El pronóstico es claro: el próximo 1.º de noviembre caerá un Trueno sobre Costa Rica. El choque eléctrico será tan grande que una onda expansiva de rimas, beats y relampagueante estilo iluminará todo el Parque Viva y varios kilómetros a la redonda.
La energía que será liberada tiene como origen las plazas de Buenos Aires y su punto de ignición se llama Mateo Palacios, mundialmente conocido como Trueno. El rapero regresará al país con un espectáculo que promete un estruendo total, al ritmo de su más reciente producción: Turr4zo.
A sus 24 años, el argentino se ha consolidado como una de las voces más reconocibles del rap latinoamericano: un artista capaz de tender puentes entre el hip-hop clásico, la identidad barrial y los códigos de una nueva generación.
En entrevista con La Nación, el rapero argentino habló de la ruta que lo llevó de las plazas de freestyle a los grandes escenarios, de la influencia de su padre y de la propuesta con la que regresará a Costa Rica. En ese recorrido, La Boca, su familia, sus amigos y los valores que lo formaron aparecen como una base constante: el beat que sostiene cada una de sus letras.
Trueno nació en el barrio de La Boca, en Buenos Aires, y su historia demuestra cómo un talento forjado en el freestyle callejero puede escalar hasta los grandes escenarios internacionales. Su carrera no salió de un laboratorio: creció entre plazas, competencias, rimas improvisadas y una cultura que aprendió a respirar desde niño.

Su padre, Pedro Palacios —conocido como MC Peligro—, es un pionero del rap underground argentino y líder del colectivo cultural Comuna 4. Gracias a él, Trueno tuvo contacto temprano con la música, el grafiti, el breakdance y el universo hip-hop.
A los tres años ya mostraba interés por la batería y el beatbox. Para los 10, competía en batallas locales. En 2016 comenzó a ganar visibilidad nacional mediante su canal de YouTube y sus participaciones en torneos como Acomodate en el Freestyle y El Quinto Escalón.
Pero fue en 2019 cuando su carrera lanzó el primer relámpago de una tormenta que todavía no termina. Con apenas 17 años se coronó campeón de la Freestyle Master Series Argentina tras una recordada final contra Papo.

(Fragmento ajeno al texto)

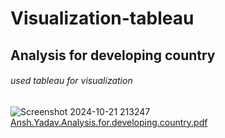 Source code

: # Visualization-tableau
## Analysis for developing country
###### used tableau for visualization
![Screenshot 2024-10-21 213247](https://github.com/user-attachments/assets/158d1fa0-7904-4b24-afc1-877502c2f4b1)
[Ansh.Yadav.Analysis.for.developing.country.pdf](https://github.com/user-attachments/files/17468643/Ansh.Yadav.Analysis.for.developing.country.pdf)
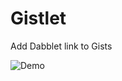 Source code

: # Gistlet

Add Dabblet link to Gists

![Demo](http://f.cl.ly/items/0v2S2n3W1C47462A2f2r/Screenshot%20from%202013-04-27%2022%3A37%3A07.png)
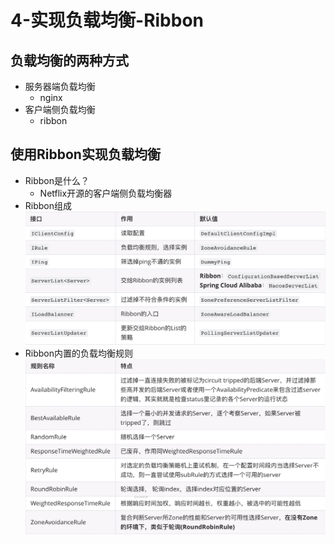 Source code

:# 4-实现负载均衡-Ribbon
## 负载均衡的两种方式
- 服务器端负载均衡
  - nginx
- 客户端侧负载均衡
  - ribbon
## 使用Ribbon实现负载均衡
- Ribbon是什么？  
  - Netflix开源的客户端侧负载均衡器
- Ribbon组成
![](.4-实现负载均衡-Ribbon_images/570baace.png)
- Ribbon内置的负载均衡规则
![](.4-实现负载均衡-Ribbon_images/b640e169.png) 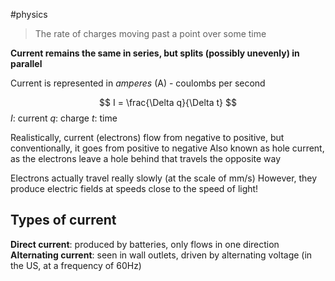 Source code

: #physics 

> The rate of charges moving past a point over some time

**Current remains the same in series, but splits (possibly unevenly) in parallel**

Current is represented in *amperes* (A) - coulombs per second

$$ I = \frac{\Delta q}{\Delta t} $$
$I$: current
$q$: charge
$t$: time

Realistically, current (electrons) flow from negative to positive, but conventionally, it goes from positive to negative
Also known as hole current, as the electrons leave a hole behind that travels the opposite way

Electrons actually travel really slowly (at the scale of mm/s)
However, they produce electric fields at speeds close to the speed of light!

## Types of current
**Direct current**: produced by batteries, only flows in one direction
**Alternating current**: seen in wall outlets, driven by alternating voltage (in the US, at a frequency of 60Hz) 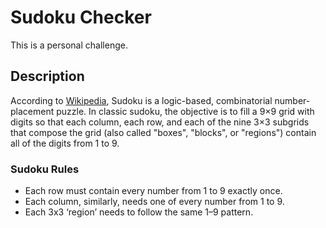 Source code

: # Sudoku Checker
This is a personal challenge.

## Description
According to [Wikipedia](https://en.wikipedia.org/wiki/Sudoku), Sudoku is a logic-based, combinatorial number-placement puzzle. In classic sudoku, the objective is to fill a 9×9 grid with digits so that each column, each row, and each of the nine 3×3 subgrids that compose the grid (also called "boxes", "blocks", or "regions") contain all of the digits from 1 to 9.

### Sudoku Rules
- Each row must contain every number from 1 to 9 exactly once.
- Each column, similarly, needs one of every number from 1 to 9.
- Each 3x3 ‘region’ needs to follow the same 1–9 pattern. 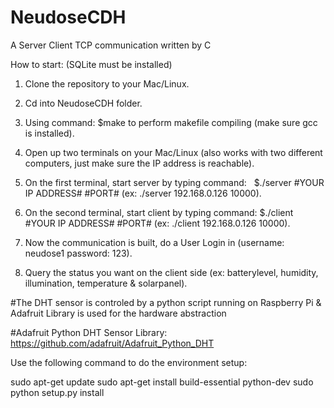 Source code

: # NeudoseCDH
A Server Client TCP communication written by C

How to start: (SQLite must be installed)

1. Clone the repository to your Mac/Linux.

2. Cd into NeudoseCDH folder.

3. Using command:   $make     to perform makefile compiling (make sure gcc is installed).

4. Open up two terminals on your Mac/Linux (also works with two different computers, just make sure the IP address is reachable).

5. On the first terminal, start server by typing command:     $./server #YOUR IP ADDRESS# #PORT# 
(ex:  ./server 192.168.0.126 10000).

6. On the second terminal, start client by typing command:    $./client #YOUR IP ADDRESS# #PORT# 
(ex:  ./client 192.168.0.126 10000).

6. Now the communication is built, do a User Login in (username: neudose1  password: 123).

7. Query the status you want on the client side (ex: batterylevel, humidity, illumination, temperature & solarpanel).

#The DHT sensor is controled by a python script running on Raspberry Pi & Adafruit Library is used for the hardware abstraction

#Adafruit Python DHT Sensor Library: https://github.com/adafruit/Adafruit_Python_DHT

Use the following command to do the environment setup:

sudo apt-get update
sudo apt-get install build-essential python-dev
sudo python setup.py install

Ese mismo año se consagró como campeón nacional en el Luna Park, representó a Argentina en la Final Internacional en España y grabó su sesión de improvisación con Bizarrap, convertida en uno de los videos de freestyle más vistos de YouTube.

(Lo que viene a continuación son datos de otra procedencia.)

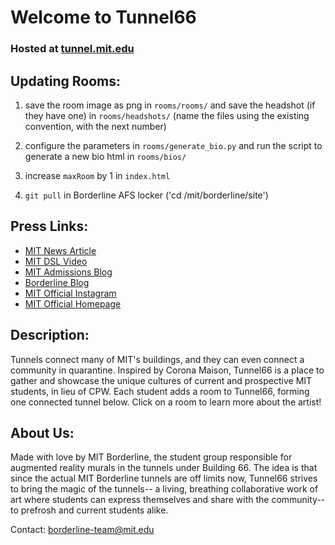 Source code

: # Welcome to Tunnel66

### Hosted at [tunnel.mit.edu](http://tunnel.mit.edu/)


## Updating Rooms:
1) save the room image as png in `rooms/rooms/` and save the headshot (if they have one) in `rooms/headshots/` (name the files using the existing convention, with the next number)

2) configure the parameters in `rooms/generate_bio.py` and run the script to generate a new bio html in `rooms/bios/`

3) increase `maxRoom` by 1 in `index.html` 
  
4) `git pull` in Borderline AFS locker ('cd /mit/borderline/site')

## Press Links:
- [MIT News Article](https://news.mit.edu/2020/tunnel66-collaborative-art-connect-mit-community-0513)
- [MIT DSL Video](https://youtu.be/TdTBWN-yaMo)
- [MIT Admissions Blog](https://mitadmissions.org/blogs/entry/tunnel66/)
- [Borderline Blog](http://borderline.mit.edu/projects.html#Tunnel66)
- [MIT Official Instagram](https://www.instagram.com/p/CAK_sRzgUcZ/?utm_source=ig_web_button_share_sheet)
- [MIT Official Homepage](https://www.instagram.com/p/CAJh4qtnA5P/?utm_source=ig_web_button_share_sheet)

## Description:
Tunnels connect many of MIT's buildings, and they can even connect a community in quarantine. Inspired by Corona Maison, Tunnel66 is a place to gather and showcase the unique cultures of current and prospective MIT students, in lieu of CPW. Each student adds a room to Tunnel66, forming one connected tunnel below. Click on a room to learn more about the artist!

## About Us:
Made with love by MIT Borderline, the student group responsible for augmented reality murals in the tunnels under Building 66. The idea is that since the actual MIT Borderline tunnels are off limits now, Tunnel66 strives to bring the magic of the tunnels-- a living, breathing collaborative work of art where students can express themselves and share with the community-- to prefrosh and current students alike. 

Contact: borderline-team@mit.edu



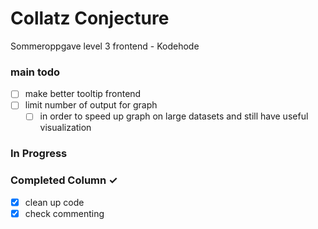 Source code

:# Collatz Conjecture
Sommeroppgave level 3 frontend - Kodehode

### main todo
- [ ] make better tooltip frontend
- [ ] limit number of output for graph
  - [ ] in order to speed up graph on large datasets and still have useful visualization

### In Progress

### Completed Column ✓
- [x] clean up code
- [x] check commenting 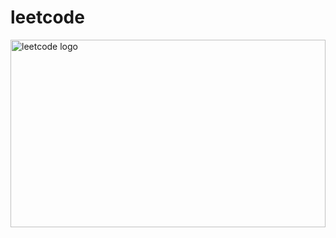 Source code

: # leetcode
<img src="https://i.pinimg.com/564x/0c/43/5a/0c435ab948b151fd834be55f80a09794.jpg" alt='leetcode logo' width="100%" height="300px">

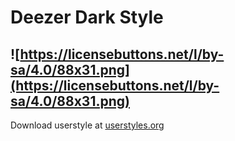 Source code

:# Deezer Dark Style
![https://licensebuttons.net/l/by-sa/4.0/88x31.png](https://licensebuttons.net/l/by-sa/4.0/88x31.png)
----------

Download userstyle at [userstyles.org](https://userstyles.org/styles/140761/dark-deezer)
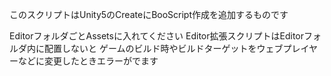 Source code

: ﻿このスクリプトはUnity5のCreateにBooScript作成を追加するものです

EditorフォルダごとAssetsに入れてください
Editor拡張スクリプトはEditorフォルダ内に配置しないと
ゲームのビルド時やビルドターゲットをウェブプレイヤーなどに変更したときエラーがでます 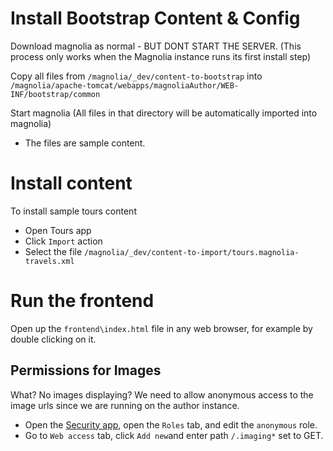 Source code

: # Install Bootstrap Content & Config

Download magnolia as normal - BUT DONT START THE SERVER.
(This process only works when the Magnolia instance runs its first install step)

Copy all files from `/magnolia/_dev/content-to-bootstrap` into
`/magnolia/apache-tomcat/webapps/magnoliaAuthor/WEB-INF/bootstrap/common`

Start magnolia
(All files in that directory will be automatically imported into magnolia)
* The files are sample content.

# Install content

To install sample tours content
* Open Tours app
* Click `Import` action
* Select the file `/magnolia/_dev/content-to-import/tours.magnolia-travels.xml`

# Run the frontend

Open up the `frontend\index.html` file in any web browser, for example by double clicking on it.

## Permissions for Images

What? No images displaying? We need to allow anonymous access to the image urls since we are running on the author instance.

* Open the [Security app](http://localhost:8080/magnoliaAuthor/.magnolia/admincentral#app:security:roles;/anonymous:treeview:), open the `Roles` tab, and edit the `anonymous` role. 
* Go to `Web access` tab, click `Add new`and enter path `/.imaging*` set to GET.

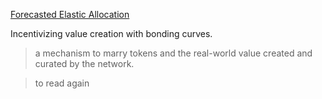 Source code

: [Forecasted Elastic Allocation](https://medium.com/@kyletut/proposing-the-forecasted-elastic-allocation-token-6ebe7d43778a)

Incentivizing value creation with bonding curves.

> a mechanism to marry tokens and the real-world value created and curated by the network.

> to read again
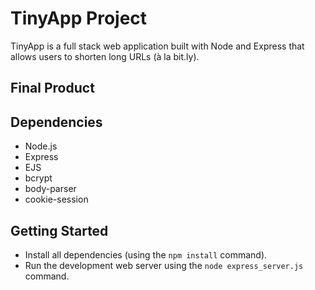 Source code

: 
# TinyApp Project

TinyApp is a full stack web application built with Node and Express that allows users to shorten long URLs (à la bit.ly).

## Final Product


## Dependencies

- Node.js
- Express
- EJS
- bcrypt
- body-parser
- cookie-session


## Getting Started

- Install all dependencies (using the `npm install` command).
- Run the development web server using the `node express_server.js` command. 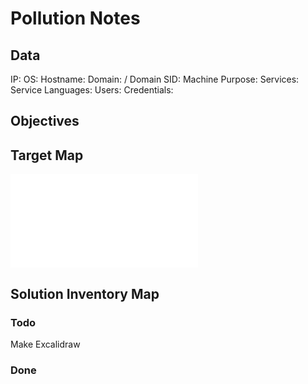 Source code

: # Pollution Notes

## Data 

IP: 
OS:
Hostname:
Domain:  / Domain SID:
Machine Purpose: 
Services:
Service Languages:
Users:
Credentials:

## Objectives

## Target Map

![](Pollution-map.excalidraw.md)

## Solution Inventory Map


### Todo 

Make Excalidraw

### Done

Después de conquistar la cima del circuito competitivo, Trueno decidió guardar los guantes de batalla y concentrarse por completo en su carrera discográfica.

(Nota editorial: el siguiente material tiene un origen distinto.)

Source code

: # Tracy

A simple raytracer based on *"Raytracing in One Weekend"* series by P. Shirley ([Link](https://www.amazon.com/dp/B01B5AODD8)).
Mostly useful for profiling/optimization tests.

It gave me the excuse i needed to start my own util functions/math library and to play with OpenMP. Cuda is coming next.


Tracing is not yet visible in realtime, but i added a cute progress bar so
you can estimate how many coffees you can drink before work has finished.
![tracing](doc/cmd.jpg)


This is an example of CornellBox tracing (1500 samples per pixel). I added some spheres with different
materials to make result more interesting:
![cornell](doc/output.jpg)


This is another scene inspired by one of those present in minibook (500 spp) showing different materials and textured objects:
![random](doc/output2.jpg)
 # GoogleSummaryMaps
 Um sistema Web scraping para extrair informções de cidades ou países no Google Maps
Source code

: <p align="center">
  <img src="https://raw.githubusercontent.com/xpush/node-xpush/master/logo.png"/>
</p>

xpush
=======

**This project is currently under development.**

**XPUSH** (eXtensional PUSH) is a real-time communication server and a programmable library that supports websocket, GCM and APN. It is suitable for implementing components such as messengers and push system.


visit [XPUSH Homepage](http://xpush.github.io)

“Las batallas fueron el mejor entrenamiento que pude tener, porque ahí aprendí primero a rapear y a improvisar, incluso antes de escribir. No es algo que pase seguido, pero me ayudó muchísimo cuando empecé a componer: ya tenía el entrenamiento de buscar palabras y encontrarles una rima en el momento”, aseguró.
“Cuando logré todo lo que quería en el freestyle dije: ‘Bueno, es el momento de arriesgarme con la música’”, recordó.
Así cambió las plazas y los escenarios de freestyle por los estudios de grabación. Desde entonces ha publicado cuatro álbumes: Atrevido (2020), Bien o mal (2022), El último baile (2024) y Turr4zo (2026).
Bien o mal le valió cuatro Premios Gardel en 2023, incluido el Gardel de Oro al Álbum del Año. Sin embargo, el artista asegura que su escuela sigue estando en las batallas, donde aprendió a dominar el escenario y a construir rimas bajo presión.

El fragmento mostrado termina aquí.